3. Materials and Methods

The Intel RealSense depth camera D415 was used which utilizes stereoscopy with an Active IR Stereo and an integrated RGB sensor. This camera has a Field of View (FOV) of 65° in the horizontal direction, 40° in the vertical direction, and 72° in the diagonal direction. The resolution ranges from 424 × 280 to 280 × 720. The frame rate ranges from 6 to 90 fps with a rolling shutter on the depth sensor.

In this paper, a new method is proposed to detect sidewalk cracks by the Intel RealSense D415 using a combination of region and edge segmentation. Several ML models were evaluated to predict the errors and correct the pixel values, accordingly. Different feature selections are used to see which factors contribute the most to our prediction error. The output from the best ML model was removed from the pixels to obtain the final calibrated images.

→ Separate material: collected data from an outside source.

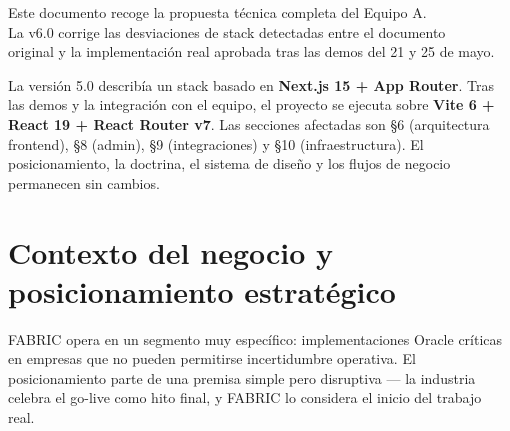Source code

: \documentclass[11pt, a4paper]{article}
\begin{document}
\begin{titlepage}
\vspace{3cm}

\begin{center}
\end{center}

\vspace{0.8cm}

\begin{center}
  {\small\color{textsec}
  Este documento recoge la propuesta técnica completa del Equipo A.\\
  La v6.0 corrige las desviaciones de stack detectadas entre el documento\\
  original y la implementación real aprobada tras las demos del 21 y 25 de mayo.
  }
\end{center}

\end{titlepage}

\pagecolor{white}
\color{black}


\begin{notatec}
La versión 5.0 describía un stack basado en \textbf{Next.js 15 + App Router}.
Tras las demos y la integración con el equipo, el proyecto se ejecuta sobre
\textbf{Vite 6 + React 19 + React Router v7}. Las secciones afectadas son
§6 (arquitectura frontend), §8 (admin), §9 (integraciones) y §10 (infraestructura).
El posicionamiento, la doctrina, el sistema de diseño y los flujos de negocio
permanecen sin cambios.
\end{notatec}

\vspace{1em}


\tableofcontents
\newpage


\section{Contexto del negocio y posicionamiento estratégico}

FABRIC opera en un segmento muy específico: implementaciones Oracle críticas en empresas
que no pueden permitirse incertidumbre operativa. El posicionamiento parte de una premisa
simple pero disruptiva — la industria celebra el go-live como hito final, y FABRIC lo
considera el inicio del trabajo real.
\end{document}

Subsequently, image processing algorithms were performed on the calibrated images to estimate the characteristics of the tripping hazards.

3.1. Error Elimination Algorithms

3.1.1. Data Collection

The camera was attached to a leveled test rig and pointed downward at the surface of interest to capture data, as shown in Figure 1. Various data collections were performed to analyze the environmental effects on the camera.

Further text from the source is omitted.